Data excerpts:
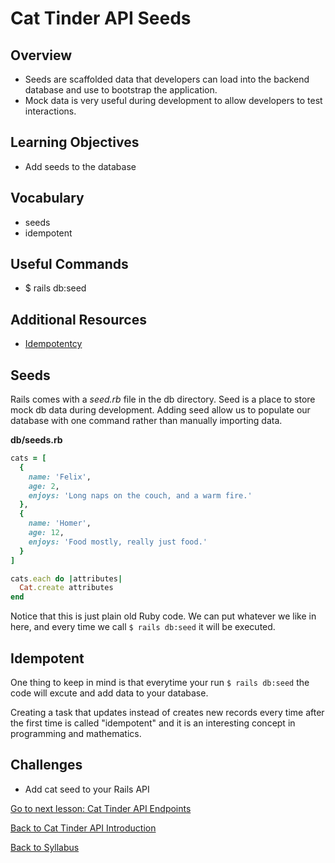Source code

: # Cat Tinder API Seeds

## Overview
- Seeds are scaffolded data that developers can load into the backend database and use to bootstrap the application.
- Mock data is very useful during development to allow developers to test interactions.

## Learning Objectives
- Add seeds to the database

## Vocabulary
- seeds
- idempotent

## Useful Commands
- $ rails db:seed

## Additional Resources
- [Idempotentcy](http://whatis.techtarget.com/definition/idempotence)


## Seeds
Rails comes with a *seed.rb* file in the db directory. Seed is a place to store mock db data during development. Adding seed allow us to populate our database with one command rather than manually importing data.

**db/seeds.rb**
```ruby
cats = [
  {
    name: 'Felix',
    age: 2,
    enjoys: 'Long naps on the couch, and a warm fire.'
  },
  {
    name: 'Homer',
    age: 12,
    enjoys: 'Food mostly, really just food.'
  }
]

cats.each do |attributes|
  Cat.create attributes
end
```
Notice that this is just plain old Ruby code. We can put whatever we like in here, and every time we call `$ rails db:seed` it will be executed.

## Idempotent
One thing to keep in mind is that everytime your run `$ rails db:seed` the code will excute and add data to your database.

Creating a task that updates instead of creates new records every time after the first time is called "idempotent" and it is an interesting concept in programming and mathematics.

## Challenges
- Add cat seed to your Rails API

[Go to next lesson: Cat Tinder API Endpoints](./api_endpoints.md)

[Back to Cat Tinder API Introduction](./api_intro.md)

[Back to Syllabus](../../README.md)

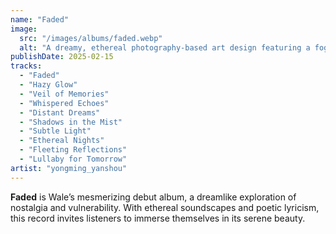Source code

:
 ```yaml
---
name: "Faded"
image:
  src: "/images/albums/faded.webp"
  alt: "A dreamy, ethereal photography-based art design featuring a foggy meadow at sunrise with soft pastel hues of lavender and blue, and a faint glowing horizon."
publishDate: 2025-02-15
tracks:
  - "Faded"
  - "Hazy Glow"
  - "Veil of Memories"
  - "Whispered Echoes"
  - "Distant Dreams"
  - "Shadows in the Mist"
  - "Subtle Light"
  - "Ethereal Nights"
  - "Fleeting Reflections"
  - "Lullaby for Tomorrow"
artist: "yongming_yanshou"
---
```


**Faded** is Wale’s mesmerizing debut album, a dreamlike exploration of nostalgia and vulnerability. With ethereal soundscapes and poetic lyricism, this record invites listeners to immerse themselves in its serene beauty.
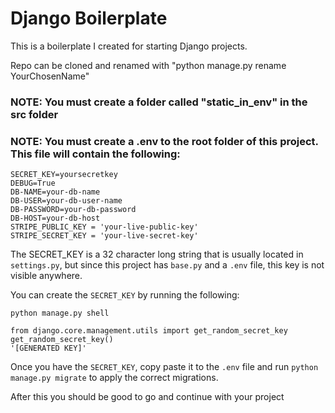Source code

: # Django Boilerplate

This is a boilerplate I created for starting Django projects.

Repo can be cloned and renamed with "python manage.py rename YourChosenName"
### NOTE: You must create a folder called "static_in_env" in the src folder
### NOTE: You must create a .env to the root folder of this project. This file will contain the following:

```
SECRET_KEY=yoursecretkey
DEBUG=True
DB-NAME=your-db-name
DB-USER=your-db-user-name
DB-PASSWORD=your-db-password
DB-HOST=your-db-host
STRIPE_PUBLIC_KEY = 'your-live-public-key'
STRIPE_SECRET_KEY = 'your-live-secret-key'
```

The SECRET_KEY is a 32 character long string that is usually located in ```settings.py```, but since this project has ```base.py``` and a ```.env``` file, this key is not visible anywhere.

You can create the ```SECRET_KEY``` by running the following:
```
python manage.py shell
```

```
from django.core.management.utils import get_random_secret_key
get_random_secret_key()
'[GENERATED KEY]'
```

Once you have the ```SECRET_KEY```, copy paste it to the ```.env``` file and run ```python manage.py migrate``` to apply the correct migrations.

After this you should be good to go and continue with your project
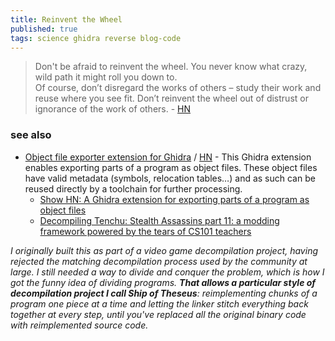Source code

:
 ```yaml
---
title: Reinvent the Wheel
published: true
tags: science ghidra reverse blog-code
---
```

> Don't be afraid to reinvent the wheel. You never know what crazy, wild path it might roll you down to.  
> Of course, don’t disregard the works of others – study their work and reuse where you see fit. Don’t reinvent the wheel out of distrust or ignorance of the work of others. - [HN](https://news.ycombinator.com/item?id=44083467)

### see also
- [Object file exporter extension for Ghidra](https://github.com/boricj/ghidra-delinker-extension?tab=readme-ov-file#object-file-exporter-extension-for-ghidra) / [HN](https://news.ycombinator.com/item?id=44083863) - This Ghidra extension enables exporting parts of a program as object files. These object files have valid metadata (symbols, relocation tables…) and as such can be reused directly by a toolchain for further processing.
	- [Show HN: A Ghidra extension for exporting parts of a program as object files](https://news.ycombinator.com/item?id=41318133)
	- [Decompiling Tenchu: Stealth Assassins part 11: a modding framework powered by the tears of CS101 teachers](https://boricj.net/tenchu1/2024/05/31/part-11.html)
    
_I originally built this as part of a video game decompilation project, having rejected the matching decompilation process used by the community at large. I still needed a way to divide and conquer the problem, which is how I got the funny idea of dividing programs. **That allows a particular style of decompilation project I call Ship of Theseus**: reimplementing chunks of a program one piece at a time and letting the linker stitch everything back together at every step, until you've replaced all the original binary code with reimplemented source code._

* * *

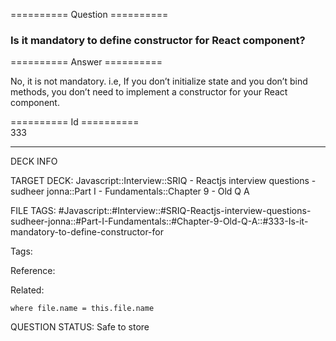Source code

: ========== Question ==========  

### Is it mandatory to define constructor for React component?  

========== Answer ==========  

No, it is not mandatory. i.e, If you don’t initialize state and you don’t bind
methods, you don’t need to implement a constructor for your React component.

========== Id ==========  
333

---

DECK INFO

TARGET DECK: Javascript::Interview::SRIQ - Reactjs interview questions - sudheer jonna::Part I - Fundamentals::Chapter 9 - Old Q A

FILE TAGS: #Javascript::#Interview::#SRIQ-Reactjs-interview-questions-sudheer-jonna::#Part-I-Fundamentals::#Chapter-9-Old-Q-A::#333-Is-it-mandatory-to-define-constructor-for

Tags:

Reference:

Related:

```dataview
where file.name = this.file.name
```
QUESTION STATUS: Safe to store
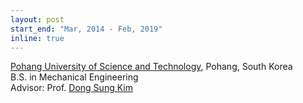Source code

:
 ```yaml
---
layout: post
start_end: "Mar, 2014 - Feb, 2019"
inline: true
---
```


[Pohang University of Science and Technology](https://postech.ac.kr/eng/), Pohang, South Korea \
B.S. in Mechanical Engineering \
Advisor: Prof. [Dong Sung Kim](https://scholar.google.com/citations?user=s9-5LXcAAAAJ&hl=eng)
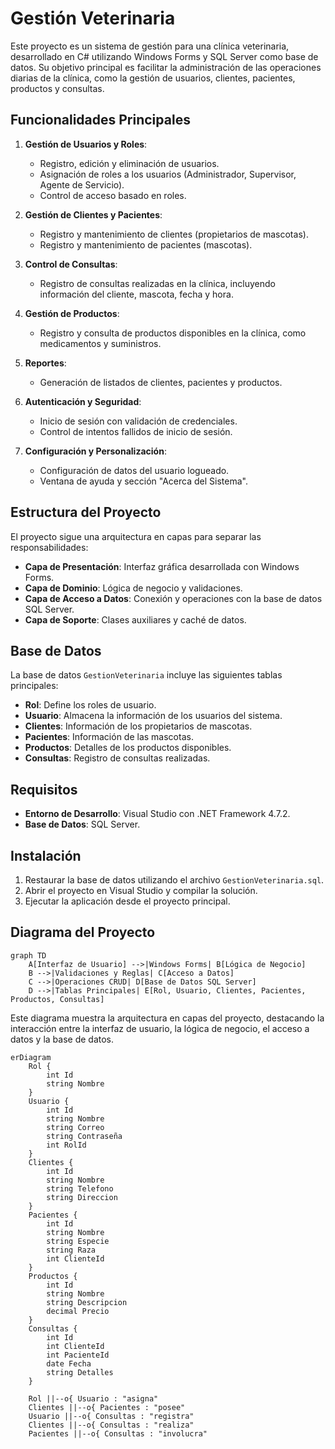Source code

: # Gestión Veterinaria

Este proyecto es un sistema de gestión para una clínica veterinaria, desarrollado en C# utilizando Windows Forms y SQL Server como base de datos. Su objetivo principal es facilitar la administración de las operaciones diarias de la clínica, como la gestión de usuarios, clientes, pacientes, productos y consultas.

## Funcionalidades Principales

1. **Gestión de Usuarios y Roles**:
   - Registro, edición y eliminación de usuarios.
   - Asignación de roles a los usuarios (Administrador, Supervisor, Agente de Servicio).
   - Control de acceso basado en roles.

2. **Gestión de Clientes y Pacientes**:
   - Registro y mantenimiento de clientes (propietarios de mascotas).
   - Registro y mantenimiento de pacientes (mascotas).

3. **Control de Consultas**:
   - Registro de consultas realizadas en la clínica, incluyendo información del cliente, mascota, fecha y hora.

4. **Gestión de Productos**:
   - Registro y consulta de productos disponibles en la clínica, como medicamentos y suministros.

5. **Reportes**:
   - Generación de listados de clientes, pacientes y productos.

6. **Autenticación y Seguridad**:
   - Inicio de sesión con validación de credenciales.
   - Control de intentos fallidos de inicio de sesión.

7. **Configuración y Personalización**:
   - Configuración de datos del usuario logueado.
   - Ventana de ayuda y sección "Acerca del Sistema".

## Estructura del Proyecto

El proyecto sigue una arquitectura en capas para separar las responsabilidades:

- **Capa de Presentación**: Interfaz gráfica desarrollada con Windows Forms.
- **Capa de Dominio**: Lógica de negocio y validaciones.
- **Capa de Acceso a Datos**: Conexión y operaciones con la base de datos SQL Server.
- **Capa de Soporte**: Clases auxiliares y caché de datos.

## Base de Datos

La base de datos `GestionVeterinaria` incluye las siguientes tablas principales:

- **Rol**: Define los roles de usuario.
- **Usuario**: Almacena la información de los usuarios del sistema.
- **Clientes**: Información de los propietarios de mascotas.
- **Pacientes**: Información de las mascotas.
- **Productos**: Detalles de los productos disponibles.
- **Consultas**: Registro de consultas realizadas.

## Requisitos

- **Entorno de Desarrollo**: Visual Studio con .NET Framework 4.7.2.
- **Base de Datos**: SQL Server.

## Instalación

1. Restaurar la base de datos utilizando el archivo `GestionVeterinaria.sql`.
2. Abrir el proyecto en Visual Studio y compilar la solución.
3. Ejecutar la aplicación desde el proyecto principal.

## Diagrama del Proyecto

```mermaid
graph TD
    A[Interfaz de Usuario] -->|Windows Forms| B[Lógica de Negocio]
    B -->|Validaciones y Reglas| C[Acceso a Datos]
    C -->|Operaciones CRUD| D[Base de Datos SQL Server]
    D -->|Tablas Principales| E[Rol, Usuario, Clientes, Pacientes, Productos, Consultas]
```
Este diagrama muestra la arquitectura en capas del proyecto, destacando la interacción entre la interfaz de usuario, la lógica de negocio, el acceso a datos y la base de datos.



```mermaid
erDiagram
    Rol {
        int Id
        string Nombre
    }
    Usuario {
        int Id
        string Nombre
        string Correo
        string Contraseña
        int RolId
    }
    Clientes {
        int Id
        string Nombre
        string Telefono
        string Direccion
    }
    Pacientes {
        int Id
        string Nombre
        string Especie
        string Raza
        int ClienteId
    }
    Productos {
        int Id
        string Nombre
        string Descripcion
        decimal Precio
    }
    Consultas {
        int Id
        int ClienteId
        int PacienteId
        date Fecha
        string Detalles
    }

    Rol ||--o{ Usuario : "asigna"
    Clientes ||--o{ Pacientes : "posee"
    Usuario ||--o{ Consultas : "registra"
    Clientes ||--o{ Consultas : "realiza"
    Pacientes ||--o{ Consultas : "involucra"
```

Task to complete ▸
All lines of the entries containing the string "Tinder" must be shown in full.

Answer to this exercise ▸
: # Cat Tinder API Seeds
[Go to next lesson: Cat Tinder API Endpoints](./api_endpoints.md)
[Back to Cat Tinder API Introduction](./api_intro.md)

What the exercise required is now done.